The Pound Euro (GBP/EUR) exchange rate is advancing, paring losses from Friday. The pair settled on Friday -0.35% at €1.1245. Yet despite the steep loss on Friday the pair broke even across the week. At 05:15 UTC, GBP/EUR trades +0.2% at €1.1260, the top of the daily traded range.

The Pound is advancing at the start of the new week on covid optimism as cases in the UK fall again and as the number of vaccinations hit 6.3 million. The number of new covid cases fell a further 22% over the week with 30,000 cases reported on Sunday.

Whilst the vaccination distribution is making progress, the health minister Matt Hancock said that the UK is still a long way from easing lockdown restrictions.

The Pound was hit by poor data at the end of last week. UK retail sales rose less than expected in December climbing just 0.3% month on month even though shops reopened after the November lockdown. This was significantly lower than the 1.2% increase that analysts forecast.

The weaker than predicted readings comes following a downwardly revised 4.1% contraction in retail sales in November when sales were hit by store closures in the second national lockdown.
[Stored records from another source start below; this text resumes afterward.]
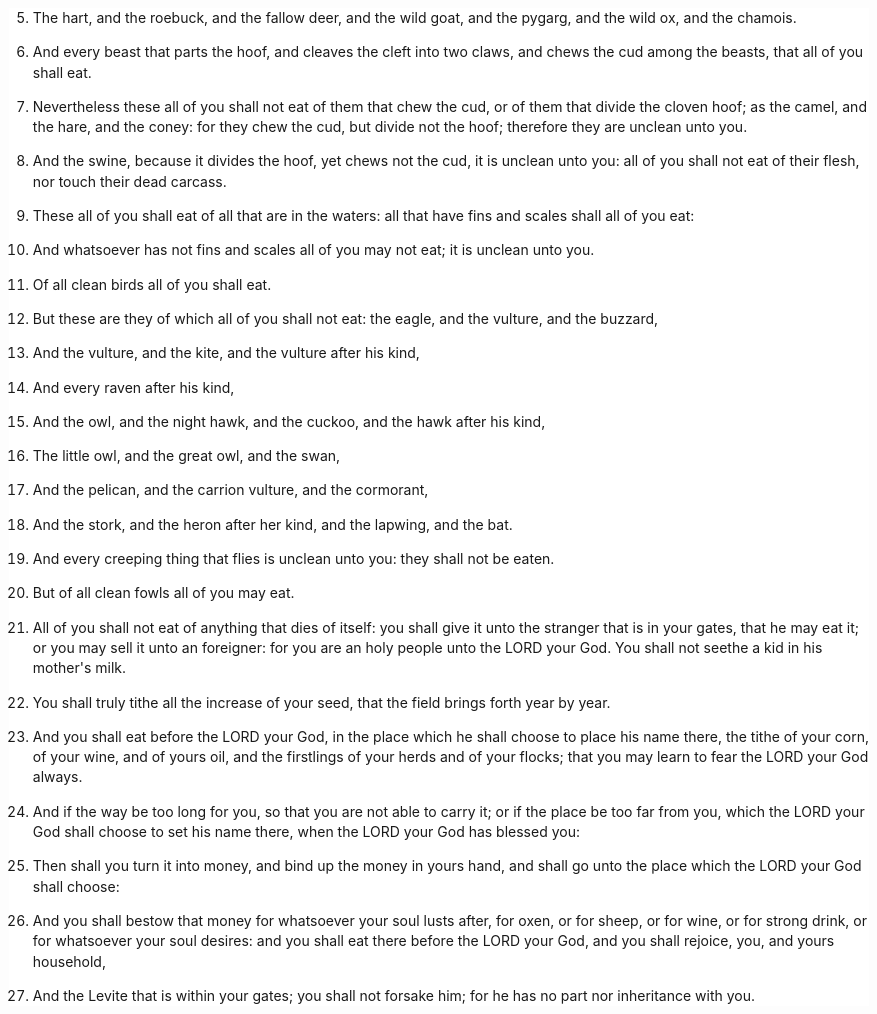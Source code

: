 5. The hart, and the roebuck, and the fallow deer, and the wild goat, and the pygarg, and the wild ox, and the chamois.

6. And every beast that parts the hoof, and cleaves the cleft into two claws, and chews the cud among the beasts, that all of you shall eat.

7. Nevertheless these all of you shall not eat of them that chew the cud, or of them that divide the cloven hoof; as the camel, and the hare, and the coney: for they chew the cud, but divide not the hoof; therefore they are unclean unto you.

8. And the swine, because it divides the hoof, yet chews not the cud, it is unclean unto you: all of you shall not eat of their flesh, nor touch their dead carcass.

9. These all of you shall eat of all that are in the waters: all that have fins and scales shall all of you eat:

10. And whatsoever has not fins and scales all of you may not eat; it is unclean unto you.

11. Of all clean birds all of you shall eat.

12. But these are they of which all of you shall not eat: the eagle, and the vulture, and the buzzard,

13. And the vulture, and the kite, and the vulture after his kind,

14. And every raven after his kind,

15. And the owl, and the night hawk, and the cuckoo, and the hawk after his kind,

16. The little owl, and the great owl, and the swan,

17. And the pelican, and the carrion vulture, and the cormorant,

18. And the stork, and the heron after her kind, and the lapwing, and the bat.

19. And every creeping thing that flies is unclean unto you: they shall not be eaten.

20. But of all clean fowls all of you may eat.

21. All of you shall not eat of anything that dies of itself: you shall give it unto the stranger that is in your gates, that he may eat it; or you may sell it unto an foreigner: for you are an holy people unto the LORD your God. You shall not seethe a kid in his mother's milk.

22. You shall truly tithe all the increase of your seed, that the field brings forth year by year.

23. And you shall eat before the LORD your God, in the place which he shall choose to place his name there, the tithe of your corn, of your wine, and of yours oil, and the firstlings of your herds and of your flocks; that you may learn to fear the LORD your God always.

24. And if the way be too long for you, so that you are not able to carry it; or if the place be too far from you, which the LORD your God shall choose to set his name there, when the LORD your God has blessed you:

25. Then shall you turn it into money, and bind up the money in yours hand, and shall go unto the place which the LORD your God shall choose:

26. And you shall bestow that money for whatsoever your soul lusts after, for oxen, or for sheep, or for wine, or for strong drink, or for whatsoever your soul desires: and you shall eat there before the LORD your God, and you shall rejoice, you, and yours household,

27. And the Levite that is within your gates; you shall not forsake him; for he has no part nor inheritance with you.
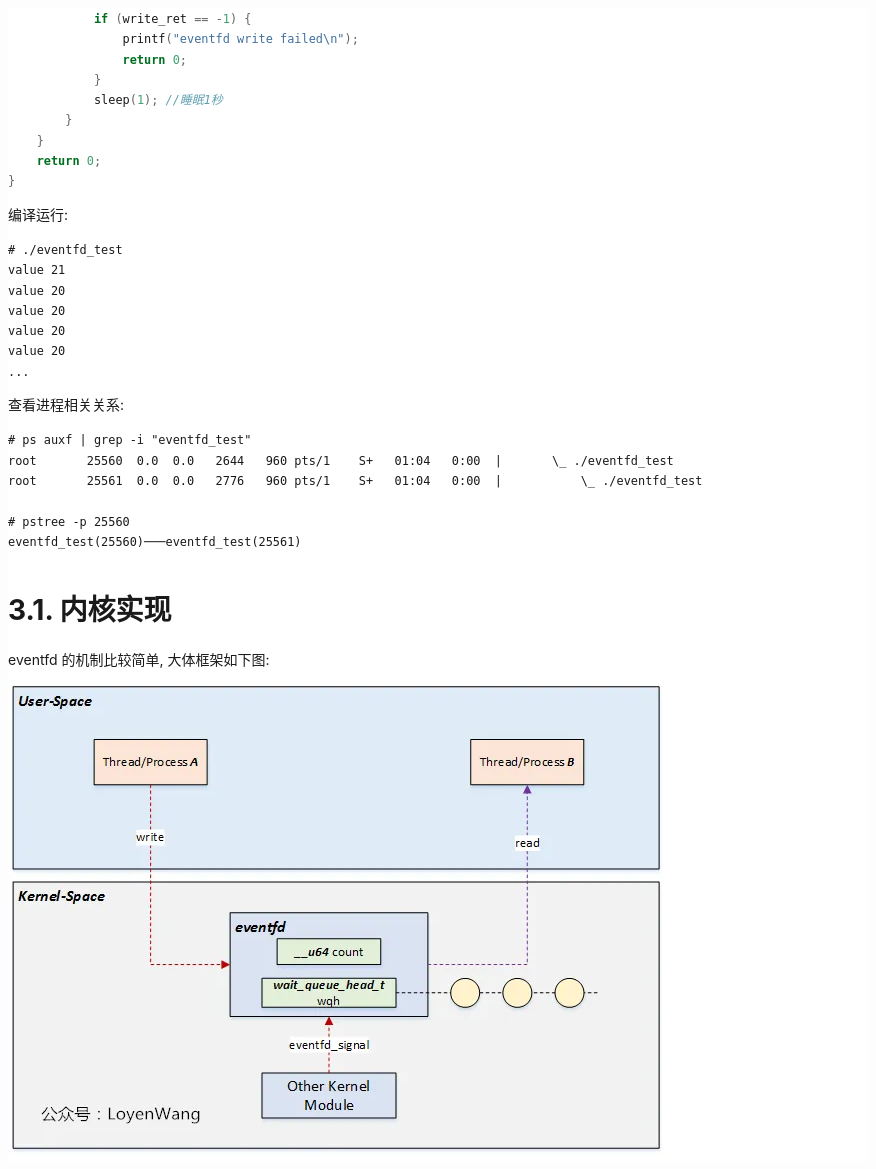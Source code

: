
 ```cpp
            if (write_ret == -1) {
                printf("eventfd write failed\n");
                return 0;
            }
            sleep(1); //睡眠1秒
        }
    }
    return 0;
}
```

编译运行:

```
# ./eventfd_test
value 21
value 20
value 20
value 20
value 20
...
```

查看进程相关关系:

```
# ps auxf | grep -i "eventfd_test"
root       25560  0.0  0.0   2644   960 pts/1    S+   01:04   0:00  |       \_ ./eventfd_test
root       25561  0.0  0.0   2776   960 pts/1    S+   01:04   0:00  |           \_ ./eventfd_test

# pstree -p 25560
eventfd_test(25560)───eventfd_test(25561)
```

# 3.1. 内核实现

eventfd 的机制比较简单, 大体框架如下图:

![2024-06-02-21-12-06.png](./images/2024-06-02-21-12-06.png)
There is no high impacting UK data to be released today. Attention will fall on Bank of England’s Andrew Bailey who will be speaking at the World Economic Forum. Any comments on negative rates will be eyed.

The Euro has been well supported in recent weeks by the weaker US Dollar. US stimulus optimism as Joe Biden takes office has been dragging on the greenback, lifting the Euro despite surging covid cases & tightening lockdown restrictions in the bloc.

Attention will now turn to the German IFO business sentiment survey which is expected to show a deterioration in the current assessment but an improvement in expectations in January, increasing from 92.8 to 93.2. An upbeat print could underpin the common currency.